------ Supplied material ------

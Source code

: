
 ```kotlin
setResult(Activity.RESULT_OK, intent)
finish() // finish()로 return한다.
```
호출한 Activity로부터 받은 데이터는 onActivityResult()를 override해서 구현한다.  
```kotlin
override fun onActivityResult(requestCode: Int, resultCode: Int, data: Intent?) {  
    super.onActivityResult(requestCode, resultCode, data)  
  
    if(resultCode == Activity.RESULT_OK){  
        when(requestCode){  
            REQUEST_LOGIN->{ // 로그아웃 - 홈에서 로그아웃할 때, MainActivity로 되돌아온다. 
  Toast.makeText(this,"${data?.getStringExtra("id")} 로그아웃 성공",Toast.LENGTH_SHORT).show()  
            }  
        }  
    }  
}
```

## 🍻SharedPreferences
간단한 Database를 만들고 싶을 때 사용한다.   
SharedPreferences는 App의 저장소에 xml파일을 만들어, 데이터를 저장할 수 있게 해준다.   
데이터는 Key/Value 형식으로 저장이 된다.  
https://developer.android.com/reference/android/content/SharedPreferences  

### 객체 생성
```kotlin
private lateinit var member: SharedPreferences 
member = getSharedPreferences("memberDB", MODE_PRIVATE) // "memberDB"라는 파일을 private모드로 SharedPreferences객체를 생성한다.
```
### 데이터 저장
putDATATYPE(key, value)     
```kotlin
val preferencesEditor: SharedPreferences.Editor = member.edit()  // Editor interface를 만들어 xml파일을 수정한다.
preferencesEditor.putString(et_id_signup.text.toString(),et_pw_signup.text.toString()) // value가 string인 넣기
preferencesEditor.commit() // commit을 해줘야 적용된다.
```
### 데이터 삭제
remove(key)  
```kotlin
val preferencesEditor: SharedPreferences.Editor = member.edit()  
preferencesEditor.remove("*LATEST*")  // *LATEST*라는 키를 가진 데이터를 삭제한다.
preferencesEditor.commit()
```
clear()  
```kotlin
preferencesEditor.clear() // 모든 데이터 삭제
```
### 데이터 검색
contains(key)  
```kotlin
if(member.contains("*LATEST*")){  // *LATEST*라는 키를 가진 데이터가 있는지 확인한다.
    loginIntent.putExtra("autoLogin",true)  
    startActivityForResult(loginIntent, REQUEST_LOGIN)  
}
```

------

# Action item
Your task is to reproduce each entry exactly.

# Reply to the task
Source code

:
 ```kotlin
setResult(Activity.RESULT_OK, intent)
finish() // finish()로 return한다.
```
호출한 Activity로부터 받은 데이터는 onActivityResult()를 override해서 구현한다.  
```kotlin
override fun onActivityResult(requestCode: Int, resultCode: Int, data: Intent?) {  
    super.onActivityResult(requestCode, resultCode, data)  
  
    if(resultCode == Activity.RESULT_OK){  
        when(requestCode){  
            REQUEST_LOGIN->{ // 로그아웃 - 홈에서 로그아웃할 때, MainActivity로 되돌아온다. 
  Toast.makeText(this,"${data?.getStringExtra("id")} 로그아웃 성공",Toast.LENGTH_SHORT).show()  
            }  
        }  
    }  
}
```

## 🍻SharedPreferences
간단한 Database를 만들고 싶을 때 사용한다.   
SharedPreferences는 App의 저장소에 xml파일을 만들어, 데이터를 저장할 수 있게 해준다.   
데이터는 Key/Value 형식으로 저장이 된다.  
https://developer.android.com/reference/android/content/SharedPreferences  

### 객체 생성
```kotlin
private lateinit var member: SharedPreferences 
member = getSharedPreferences("memberDB", MODE_PRIVATE) // "memberDB"라는 파일을 private모드로 SharedPreferences객체를 생성한다.
```
### 데이터 저장
putDATATYPE(key, value)     
```kotlin
val preferencesEditor: SharedPreferences.Editor = member.edit()  // Editor interface를 만들어 xml파일을 수정한다.
preferencesEditor.putString(et_id_signup.text.toString(),et_pw_signup.text.toString()) // value가 string인 넣기
preferencesEditor.commit() // commit을 해줘야 적용된다.
```
### 데이터 삭제
remove(key)  
```kotlin
val preferencesEditor: SharedPreferences.Editor = member.edit()  
preferencesEditor.remove("*LATEST*")  // *LATEST*라는 키를 가진 데이터를 삭제한다.
preferencesEditor.commit()
```
clear()  
```kotlin
preferencesEditor.clear() // 모든 데이터 삭제
```
### 데이터 검색
contains(key)  
```kotlin
if(member.contains("*LATEST*")){  // *LATEST*라는 키를 가진 데이터가 있는지 확인한다.
    loginIntent.putExtra("autoLogin",true)  
    startActivityForResult(loginIntent, REQUEST_LOGIN)  
}
```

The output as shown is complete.